Él no discutió; me besó en la mejilla y se dirigió a la posada donde pensábamos encontrarnos al día siguiente.
Por la mañana, les dije a los otros que me iba a marchar para reunirme con Adair y con Jonathan en Filadelfia. Cuando Tilde arqueó una ceja sospechando algo, utilicé con ella las palabras de Adair, diciéndole que él no podía soportar sus miradas acusadoras por lo que le había hecho a Uzra, y que si ellos no eran capaces de perdonarle, yo sí lo había hecho. Después fui a ver a Pinnerly para pedirle la lista de cuentas abiertas a nombre de Jonathan. Aunque el abogado se resistió a entregarme documentos privados de Adair, una sesión de no más de diez minutos sobre mis rodillas en el cuarto de atrás fue suficiente para que cambiara de parecer, y ¿qué eran diez minutos más de prostitución a cambio de un futuro económico seguro? Estaba convencida de que Jonathan me perdonaría y, de todas maneras, nunca se iba a enterar.
Los otros no me dijeron a la cara lo que pensaban, pero se mostraban escépticos y recelosos, y se reunían en los rincones y en descansillos a oscuras para murmurar entre ellos. Aun así, al final se marcharon a sus habitaciones o a ocuparse de otros asuntos, dejándome vía libre para introducirme en el despacho. Jonathan y yo necesitábamos dinero para huir, al menos hasta que tuviéramos acceso a los fondos que el propio Adair había preparado… para su propio futuro, claro.
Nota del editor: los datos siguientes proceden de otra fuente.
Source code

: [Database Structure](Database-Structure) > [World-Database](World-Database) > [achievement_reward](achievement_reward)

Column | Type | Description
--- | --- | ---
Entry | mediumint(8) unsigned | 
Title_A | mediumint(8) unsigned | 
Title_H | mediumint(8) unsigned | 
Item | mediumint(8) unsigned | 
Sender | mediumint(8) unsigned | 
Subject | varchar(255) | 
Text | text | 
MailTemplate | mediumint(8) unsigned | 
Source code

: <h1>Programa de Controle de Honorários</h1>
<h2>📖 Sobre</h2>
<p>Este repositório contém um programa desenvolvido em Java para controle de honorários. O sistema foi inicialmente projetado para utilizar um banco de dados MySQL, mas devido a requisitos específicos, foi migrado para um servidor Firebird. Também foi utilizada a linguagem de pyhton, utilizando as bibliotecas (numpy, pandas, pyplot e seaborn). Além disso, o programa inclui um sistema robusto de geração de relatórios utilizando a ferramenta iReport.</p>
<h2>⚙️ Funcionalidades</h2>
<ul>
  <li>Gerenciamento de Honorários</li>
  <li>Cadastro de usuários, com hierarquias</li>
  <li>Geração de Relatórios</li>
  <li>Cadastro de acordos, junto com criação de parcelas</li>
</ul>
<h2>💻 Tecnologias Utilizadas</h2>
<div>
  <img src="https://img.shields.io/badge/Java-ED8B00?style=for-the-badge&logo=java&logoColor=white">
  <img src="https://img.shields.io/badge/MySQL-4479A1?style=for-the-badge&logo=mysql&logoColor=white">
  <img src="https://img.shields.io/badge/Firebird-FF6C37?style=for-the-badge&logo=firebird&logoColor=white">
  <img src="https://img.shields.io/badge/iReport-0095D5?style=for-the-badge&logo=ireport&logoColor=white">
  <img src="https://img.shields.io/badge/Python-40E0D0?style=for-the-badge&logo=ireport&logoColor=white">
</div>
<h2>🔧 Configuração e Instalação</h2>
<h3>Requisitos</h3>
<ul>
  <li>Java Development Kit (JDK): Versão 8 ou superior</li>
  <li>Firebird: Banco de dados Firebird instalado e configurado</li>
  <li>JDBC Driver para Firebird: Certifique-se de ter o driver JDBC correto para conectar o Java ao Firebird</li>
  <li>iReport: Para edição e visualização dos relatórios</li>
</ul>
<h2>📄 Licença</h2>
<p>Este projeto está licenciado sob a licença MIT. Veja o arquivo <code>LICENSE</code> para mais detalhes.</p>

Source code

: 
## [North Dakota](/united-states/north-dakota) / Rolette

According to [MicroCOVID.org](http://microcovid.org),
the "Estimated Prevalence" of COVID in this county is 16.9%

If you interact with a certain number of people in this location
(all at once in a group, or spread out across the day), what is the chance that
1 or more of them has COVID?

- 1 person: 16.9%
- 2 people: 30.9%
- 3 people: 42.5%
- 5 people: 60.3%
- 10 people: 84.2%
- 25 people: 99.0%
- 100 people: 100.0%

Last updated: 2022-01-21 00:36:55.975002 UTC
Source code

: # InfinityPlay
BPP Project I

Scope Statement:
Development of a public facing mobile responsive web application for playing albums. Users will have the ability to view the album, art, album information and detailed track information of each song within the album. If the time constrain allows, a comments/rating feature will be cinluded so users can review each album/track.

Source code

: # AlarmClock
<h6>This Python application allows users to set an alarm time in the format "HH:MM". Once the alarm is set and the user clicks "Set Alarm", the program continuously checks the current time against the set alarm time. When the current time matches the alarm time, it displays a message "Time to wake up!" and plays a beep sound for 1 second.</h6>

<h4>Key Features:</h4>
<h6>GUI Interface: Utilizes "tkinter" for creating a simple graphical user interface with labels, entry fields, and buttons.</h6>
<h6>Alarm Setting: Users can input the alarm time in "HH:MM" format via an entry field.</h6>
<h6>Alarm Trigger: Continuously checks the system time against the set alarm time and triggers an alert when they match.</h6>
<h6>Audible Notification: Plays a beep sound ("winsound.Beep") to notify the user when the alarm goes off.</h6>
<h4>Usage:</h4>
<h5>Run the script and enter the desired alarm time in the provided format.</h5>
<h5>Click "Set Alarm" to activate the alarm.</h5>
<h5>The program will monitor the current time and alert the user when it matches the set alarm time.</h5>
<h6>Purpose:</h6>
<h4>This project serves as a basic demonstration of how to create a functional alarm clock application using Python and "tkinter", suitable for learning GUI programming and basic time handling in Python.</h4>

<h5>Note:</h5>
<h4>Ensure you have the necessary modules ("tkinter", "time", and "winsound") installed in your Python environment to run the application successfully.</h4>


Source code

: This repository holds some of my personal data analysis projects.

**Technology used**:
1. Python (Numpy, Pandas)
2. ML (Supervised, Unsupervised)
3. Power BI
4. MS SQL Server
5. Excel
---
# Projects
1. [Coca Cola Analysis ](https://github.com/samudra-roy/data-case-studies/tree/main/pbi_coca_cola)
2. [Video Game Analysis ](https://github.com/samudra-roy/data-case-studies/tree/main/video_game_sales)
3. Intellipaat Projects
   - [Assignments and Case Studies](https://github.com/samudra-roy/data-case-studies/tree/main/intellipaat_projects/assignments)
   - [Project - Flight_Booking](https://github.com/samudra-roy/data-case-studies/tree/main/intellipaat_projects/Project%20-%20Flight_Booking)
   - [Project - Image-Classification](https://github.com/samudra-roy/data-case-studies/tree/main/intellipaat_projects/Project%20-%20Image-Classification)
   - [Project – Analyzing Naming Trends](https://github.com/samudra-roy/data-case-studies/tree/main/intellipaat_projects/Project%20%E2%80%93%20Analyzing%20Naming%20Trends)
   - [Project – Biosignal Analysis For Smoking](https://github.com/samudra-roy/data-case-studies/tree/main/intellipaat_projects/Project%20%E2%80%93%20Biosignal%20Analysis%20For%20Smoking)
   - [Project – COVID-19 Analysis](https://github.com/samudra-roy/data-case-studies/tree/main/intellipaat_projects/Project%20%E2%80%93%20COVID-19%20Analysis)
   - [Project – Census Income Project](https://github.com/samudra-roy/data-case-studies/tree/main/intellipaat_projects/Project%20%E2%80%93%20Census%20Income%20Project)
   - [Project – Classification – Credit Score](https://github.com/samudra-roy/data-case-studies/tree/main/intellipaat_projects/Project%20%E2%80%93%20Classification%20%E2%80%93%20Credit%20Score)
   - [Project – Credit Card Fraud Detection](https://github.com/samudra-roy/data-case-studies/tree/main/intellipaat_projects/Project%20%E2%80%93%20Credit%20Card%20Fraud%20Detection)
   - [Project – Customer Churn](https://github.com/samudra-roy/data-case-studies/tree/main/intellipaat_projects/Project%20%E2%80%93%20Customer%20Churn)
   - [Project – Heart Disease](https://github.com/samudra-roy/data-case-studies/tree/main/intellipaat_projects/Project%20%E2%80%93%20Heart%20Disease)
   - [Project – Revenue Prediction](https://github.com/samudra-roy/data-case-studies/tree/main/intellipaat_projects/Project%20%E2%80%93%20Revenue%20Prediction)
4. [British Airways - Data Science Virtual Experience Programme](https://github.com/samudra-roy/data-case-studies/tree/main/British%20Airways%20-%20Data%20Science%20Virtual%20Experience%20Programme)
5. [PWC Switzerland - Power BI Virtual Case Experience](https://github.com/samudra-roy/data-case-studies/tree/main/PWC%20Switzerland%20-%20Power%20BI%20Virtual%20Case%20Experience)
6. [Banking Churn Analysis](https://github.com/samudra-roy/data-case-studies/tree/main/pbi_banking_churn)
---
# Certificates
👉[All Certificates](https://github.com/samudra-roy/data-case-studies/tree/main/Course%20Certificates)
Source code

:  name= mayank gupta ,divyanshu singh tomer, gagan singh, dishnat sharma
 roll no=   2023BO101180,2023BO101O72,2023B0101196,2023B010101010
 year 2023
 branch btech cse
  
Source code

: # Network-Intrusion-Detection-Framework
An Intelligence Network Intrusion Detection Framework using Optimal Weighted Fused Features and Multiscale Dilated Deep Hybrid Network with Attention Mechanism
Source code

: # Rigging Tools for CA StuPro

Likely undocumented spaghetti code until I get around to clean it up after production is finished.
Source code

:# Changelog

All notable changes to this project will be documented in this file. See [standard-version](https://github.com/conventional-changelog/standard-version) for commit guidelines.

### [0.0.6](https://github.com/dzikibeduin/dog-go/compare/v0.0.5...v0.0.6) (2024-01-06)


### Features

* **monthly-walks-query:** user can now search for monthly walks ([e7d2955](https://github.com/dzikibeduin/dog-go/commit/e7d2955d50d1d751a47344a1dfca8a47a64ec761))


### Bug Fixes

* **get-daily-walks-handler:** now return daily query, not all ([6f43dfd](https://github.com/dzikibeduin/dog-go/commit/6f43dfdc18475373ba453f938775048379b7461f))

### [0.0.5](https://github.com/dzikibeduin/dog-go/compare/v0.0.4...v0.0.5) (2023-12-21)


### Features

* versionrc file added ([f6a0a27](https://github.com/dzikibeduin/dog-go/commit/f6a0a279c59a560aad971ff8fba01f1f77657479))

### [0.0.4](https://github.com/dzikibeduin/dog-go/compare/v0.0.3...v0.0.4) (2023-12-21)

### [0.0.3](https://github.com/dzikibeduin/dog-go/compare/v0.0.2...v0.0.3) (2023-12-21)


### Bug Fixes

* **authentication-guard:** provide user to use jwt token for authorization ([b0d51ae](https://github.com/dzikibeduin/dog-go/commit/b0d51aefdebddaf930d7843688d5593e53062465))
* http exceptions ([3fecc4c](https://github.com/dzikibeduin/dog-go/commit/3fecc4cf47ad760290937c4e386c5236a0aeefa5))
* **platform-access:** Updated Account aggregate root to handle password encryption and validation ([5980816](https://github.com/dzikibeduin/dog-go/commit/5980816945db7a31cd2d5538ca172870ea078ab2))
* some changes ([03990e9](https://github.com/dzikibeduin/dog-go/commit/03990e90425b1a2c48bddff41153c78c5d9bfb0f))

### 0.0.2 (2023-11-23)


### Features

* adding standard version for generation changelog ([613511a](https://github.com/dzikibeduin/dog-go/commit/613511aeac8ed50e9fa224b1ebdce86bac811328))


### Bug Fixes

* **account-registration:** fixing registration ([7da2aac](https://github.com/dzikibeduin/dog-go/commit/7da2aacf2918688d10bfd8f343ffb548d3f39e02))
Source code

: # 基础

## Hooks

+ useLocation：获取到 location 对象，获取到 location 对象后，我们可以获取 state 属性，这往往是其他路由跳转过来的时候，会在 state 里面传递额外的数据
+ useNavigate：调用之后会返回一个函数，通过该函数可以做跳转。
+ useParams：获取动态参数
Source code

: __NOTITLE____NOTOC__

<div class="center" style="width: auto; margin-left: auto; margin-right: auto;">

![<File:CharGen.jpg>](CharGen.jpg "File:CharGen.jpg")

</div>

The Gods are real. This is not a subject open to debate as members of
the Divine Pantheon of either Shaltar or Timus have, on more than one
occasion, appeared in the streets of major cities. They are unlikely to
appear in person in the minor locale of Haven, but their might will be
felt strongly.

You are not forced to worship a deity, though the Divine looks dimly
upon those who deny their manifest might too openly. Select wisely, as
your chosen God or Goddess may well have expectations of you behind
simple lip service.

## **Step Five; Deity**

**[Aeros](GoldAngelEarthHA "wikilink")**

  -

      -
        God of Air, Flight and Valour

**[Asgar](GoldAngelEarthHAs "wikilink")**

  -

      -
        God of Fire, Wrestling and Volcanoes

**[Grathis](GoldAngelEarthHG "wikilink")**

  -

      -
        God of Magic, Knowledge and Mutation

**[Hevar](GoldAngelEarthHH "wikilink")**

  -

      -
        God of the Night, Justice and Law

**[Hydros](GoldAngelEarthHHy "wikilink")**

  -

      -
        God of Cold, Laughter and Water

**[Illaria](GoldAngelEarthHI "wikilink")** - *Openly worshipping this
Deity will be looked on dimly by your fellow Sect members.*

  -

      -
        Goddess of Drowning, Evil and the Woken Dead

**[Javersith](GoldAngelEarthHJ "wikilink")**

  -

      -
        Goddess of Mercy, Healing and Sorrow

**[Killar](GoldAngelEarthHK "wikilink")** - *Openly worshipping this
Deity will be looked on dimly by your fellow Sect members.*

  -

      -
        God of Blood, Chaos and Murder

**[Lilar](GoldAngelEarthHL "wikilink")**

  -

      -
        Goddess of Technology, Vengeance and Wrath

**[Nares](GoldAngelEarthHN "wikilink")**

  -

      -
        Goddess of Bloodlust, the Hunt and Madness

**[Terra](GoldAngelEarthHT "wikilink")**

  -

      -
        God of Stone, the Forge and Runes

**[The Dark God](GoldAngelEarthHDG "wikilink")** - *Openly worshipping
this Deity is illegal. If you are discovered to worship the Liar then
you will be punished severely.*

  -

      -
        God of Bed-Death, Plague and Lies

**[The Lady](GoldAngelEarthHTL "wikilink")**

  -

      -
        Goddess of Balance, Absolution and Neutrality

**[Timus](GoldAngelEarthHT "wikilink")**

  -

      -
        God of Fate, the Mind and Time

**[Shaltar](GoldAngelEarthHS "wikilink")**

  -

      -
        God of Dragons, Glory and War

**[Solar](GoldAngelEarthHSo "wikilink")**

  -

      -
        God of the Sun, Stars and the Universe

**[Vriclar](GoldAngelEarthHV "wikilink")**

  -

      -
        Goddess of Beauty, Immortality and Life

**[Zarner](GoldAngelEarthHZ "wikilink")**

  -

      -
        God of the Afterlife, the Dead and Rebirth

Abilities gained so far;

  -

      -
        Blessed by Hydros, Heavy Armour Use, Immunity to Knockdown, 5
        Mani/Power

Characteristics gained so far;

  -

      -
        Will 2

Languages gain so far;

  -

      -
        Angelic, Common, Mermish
Me llevé una sorpresa al ver a Alejandro sentado y abatido tras la mesa, con la cabeza entre las manos. No obstante, me miró con indiferencia mientras yo sacaba dinero de la caja de Adair y me lo guardaba en un bolso. Era natural que le llevara más fondos a Adair para gastar durante su viaje. Pero Alejandro torció la cabeza con curiosidad al verme descolgar de la pared el retrato de Jonathan. Era el único objeto que yo no era capaz de dejar allí. Quité el respaldo del marco y, poniendo un papel de seda encima del dibujo y una gamuza debajo, lo enrollé cuanto pude y lo sujeté con una cinta de seda roja.
– ¿Para qué te llevas el dibujo?
– Voy a ver a un pintor en Filadelfia. Adair quiere presentárselo a Jonathan; quiere que haga un cuadro a partir de este, aunque él no pose…
– Nunca ha hecho algo así -dijo Alejandro, y dejó de insistir con la desesperación de quien acepta lo inevitable-. Es muy… inesperado. Es muy raro. No sé qué hacer a partir de ahora.
– Todo tiene un final -dije, y salí del despacho.
Esperé en el carruaje mientras los sirvientes bajaban mis baúles y los sujetaban en la parte de atrás. Después, el coche se puso en marcha con una sacudida y me sumergí en el tráfico de Boston, confundiéndome entre la multitud.